**SUPPLIED DATA**.

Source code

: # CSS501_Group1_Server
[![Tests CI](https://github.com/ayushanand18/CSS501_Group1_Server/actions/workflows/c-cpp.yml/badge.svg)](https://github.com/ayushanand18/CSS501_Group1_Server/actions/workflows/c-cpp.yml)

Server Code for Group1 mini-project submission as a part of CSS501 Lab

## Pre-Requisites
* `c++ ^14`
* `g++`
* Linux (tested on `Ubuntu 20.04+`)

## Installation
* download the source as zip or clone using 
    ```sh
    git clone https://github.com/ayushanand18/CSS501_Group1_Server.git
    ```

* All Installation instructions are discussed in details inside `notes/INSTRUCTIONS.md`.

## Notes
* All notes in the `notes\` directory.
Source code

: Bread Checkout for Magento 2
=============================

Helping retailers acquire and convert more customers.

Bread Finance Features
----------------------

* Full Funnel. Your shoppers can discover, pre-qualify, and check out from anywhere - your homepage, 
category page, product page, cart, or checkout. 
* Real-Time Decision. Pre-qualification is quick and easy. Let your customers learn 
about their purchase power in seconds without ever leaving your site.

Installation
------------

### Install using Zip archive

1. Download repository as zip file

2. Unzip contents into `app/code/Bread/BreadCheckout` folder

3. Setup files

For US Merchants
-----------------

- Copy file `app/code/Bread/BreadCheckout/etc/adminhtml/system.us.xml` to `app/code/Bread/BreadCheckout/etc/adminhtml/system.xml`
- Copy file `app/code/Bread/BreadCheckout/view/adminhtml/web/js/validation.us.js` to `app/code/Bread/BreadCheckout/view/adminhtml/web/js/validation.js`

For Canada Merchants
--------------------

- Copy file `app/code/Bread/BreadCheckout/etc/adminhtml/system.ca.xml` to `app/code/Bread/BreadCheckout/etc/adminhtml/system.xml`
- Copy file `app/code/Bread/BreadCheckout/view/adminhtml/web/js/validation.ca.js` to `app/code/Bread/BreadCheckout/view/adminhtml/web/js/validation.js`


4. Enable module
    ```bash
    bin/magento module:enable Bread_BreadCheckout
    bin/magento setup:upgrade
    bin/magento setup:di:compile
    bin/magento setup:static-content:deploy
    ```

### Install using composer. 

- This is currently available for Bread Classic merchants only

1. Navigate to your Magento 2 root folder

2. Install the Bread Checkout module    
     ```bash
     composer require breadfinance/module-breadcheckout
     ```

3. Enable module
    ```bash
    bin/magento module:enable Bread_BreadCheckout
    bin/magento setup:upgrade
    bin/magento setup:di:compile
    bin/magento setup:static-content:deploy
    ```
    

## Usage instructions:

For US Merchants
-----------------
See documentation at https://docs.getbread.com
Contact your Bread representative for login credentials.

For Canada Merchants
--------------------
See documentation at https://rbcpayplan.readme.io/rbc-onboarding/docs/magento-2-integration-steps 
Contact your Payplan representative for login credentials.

**WHAT THIS TASK INVOLVES**.
How many lines of the entries above contain the word "instructions"? Give the number alone.

**OUTPUT**.
2